RESENHA SOBRE O LIVRO DEPOIS DA TEORIA,
DE TERRY EAGLETON
Sylvia Maria Campos Teixeira
Universidade Estadual de Santa Cruz, Bahia
EAGLETON, Terry. Depois da teoria: um olhar sobre os Estudos Culturais e o pós-modernismo. Tradução de Maria Lucia Oliveira. Rio de Janeiro: Civilização Brasileira, 2005. 306 p.
Em A função da crítica (1991), Terry Eagleton, um dos últimos intelectuais da década de 1960 e que não renunciou às idéias marxistas, já defendia “a tese de que a crítica contemporânea perdeu toda a relevância social” (1991, p. 1). Em seu novo trabalho, Depois da teoria (2005), olha para trás, em torno e para frente em relação ao campo que ajudou a fundar, e escreve em resposta ao mal-estar teórico da academia ocidental, com um olhar para as conseqüências do 11 de setembro de 2001.

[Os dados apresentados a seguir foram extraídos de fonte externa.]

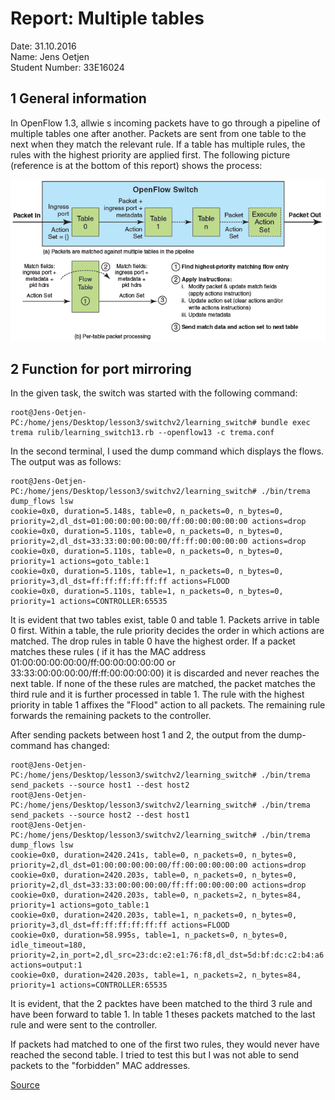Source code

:# Report: Multiple tables #

Date: 31.10.2016 <br />
Name: Jens Oetjen <br />
Student Number: 33E16024 <br />

## 1 General information ##

In OpenFlow 1.3, allwie s incoming packets have to go through a pipeline of multiple tables one after another. Packets are sent from one
table to the next when they match the relevant rule. If a table has multiple rules, the rules with the highest priority are applied first. 
The following picture (reference is at the bottom of this report) shows the process:

<p align="center">
  <img src="multipletables.png" width="800"/>
</p>

## 2 Function for port mirroring ##

In the given task, the switch was started with the following command: 

```
root@Jens-Oetjen-PC:/home/jens/Desktop/lesson3/switchv2/learning_switch# bundle exec trema rulib/learning_switch13.rb --openflow13 -c trema.conf
 ```
In the second terminal, I used the dump command which displays the flows. The output was as follows: 

```
root@Jens-Oetjen-PC:/home/jens/Desktop/lesson3/switchv2/learning_switch# ./bin/trema dump_flows lsw
cookie=0x0, duration=5.148s, table=0, n_packets=0, n_bytes=0, priority=2,dl_dst=01:00:00:00:00:00/ff:00:00:00:00:00 actions=drop
cookie=0x0, duration=5.110s, table=0, n_packets=0, n_bytes=0, priority=2,dl_dst=33:33:00:00:00:00/ff:ff:00:00:00:00 actions=drop
cookie=0x0, duration=5.110s, table=0, n_packets=0, n_bytes=0, priority=1 actions=goto_table:1
cookie=0x0, duration=5.110s, table=1, n_packets=0, n_bytes=0, priority=3,dl_dst=ff:ff:ff:ff:ff:ff actions=FLOOD
cookie=0x0, duration=5.110s, table=1, n_packets=0, n_bytes=0, priority=1 actions=CONTROLLER:65535
  ```
  
It is evident that two tables exist, table 0 and table 1. Packets arrive in table 0 first. Within a table, the rule priority decides
the order in which actions are matched. The drop rules in table 0 have the highest order. If a packet matches these rules (
if it has the MAC address 01:00:00:00:00:00/ff:00:00:00:00:00 or 33:33:00:00:00:00/ff:ff:00:00:00:00)
it is discarded and never reaches the next table. If none of the these rules are matched, the packet matches the third rule and
it is further processed in table 1. The rule with the highest priority in table 1 affixes the "Flood" action to all packets. The remaining
rule forwards the remaining packets to the controller. 

After sending packets between host 1 and 2, the output from the dump-command has changed:

```	
root@Jens-Oetjen-PC:/home/jens/Desktop/lesson3/switchv2/learning_switch# ./bin/trema send_packets --source host1 --dest host2
root@Jens-Oetjen-PC:/home/jens/Desktop/lesson3/switchv2/learning_switch# ./bin/trema send_packets --source host2 --dest host1
root@Jens-Oetjen-PC:/home/jens/Desktop/lesson3/switchv2/learning_switch# ./bin/trema dump_flows lsw
cookie=0x0, duration=2420.241s, table=0, n_packets=0, n_bytes=0, priority=2,dl_dst=01:00:00:00:00:00/ff:00:00:00:00:00 actions=drop
cookie=0x0, duration=2420.203s, table=0, n_packets=0, n_bytes=0, priority=2,dl_dst=33:33:00:00:00:00/ff:ff:00:00:00:00 actions=drop
cookie=0x0, duration=2420.203s, table=0, n_packets=2, n_bytes=84, priority=1 actions=goto_table:1
cookie=0x0, duration=2420.203s, table=1, n_packets=0, n_bytes=0, priority=3,dl_dst=ff:ff:ff:ff:ff:ff actions=FLOOD
cookie=0x0, duration=58.995s, table=1, n_packets=0, n_bytes=0, idle_timeout=180, priority=2,in_port=2,dl_src=23:dc:e2:e1:76:f8,dl_dst=5d:bf:dc:c2:b4:a6 actions=output:1
cookie=0x0, duration=2420.203s, table=1, n_packets=2, n_bytes=84, priority=1 actions=CONTROLLER:65535

 ```
 
It is evident, that the 2 packtes have been matched to the third 3 rule and have been forward to table 1. In table 1 theses packets 
matched to the last rule and were sent to the controller. 

If packets had matched to one of the first two rules, they would never have reached the second table. I tried to test this but I was not 
able to send packets to the "forbidden" MAC addresses.

[Source](http://www.brocade.com/content/html/en/configuration-guide/nos-601a-sdnguide/GUID-3CBDC5D1-C379-4CE2-9B5A-36DFDE4B57A4.html)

Inicia o livro com a afirmativa: “A idade de ouro da teoria cultural há muito já passou” (p. 11), e lembra-nos também que estamos bem longe dos insights de seus maiores pensadores: Althusser, Barthes, Derrida, Foucault, Kristeva, Lacan. Com essas duas assertivas provocativas e estimulantes, o autor desafia àqueles que procuram compreender o estado do mundo crítico atual.
Nessa perspectiva, em oito capítulos, Eagleton traça a ascensão e queda da teoria desde a década de 1960 até a de 1990; explora os fatores que levaram ao pós-modernismo e oferece as perdas e ganhos da teoria cultural. Nos três últimos capítulos, ele adverte que, numa nova época de globalização e terrorismo, o pacote de idéias conhecidas como pós-modernista não dá mais conta da situação da política atual. Vê igualmente a necessidade de os intelectuais contemporâneos se engajarem num conjunto de tópicos: fundamentalismo/revolução, religião/ética, ser/não-ser – que, para ele, foi largamente ignorado tanto pela academia quanto pelo público.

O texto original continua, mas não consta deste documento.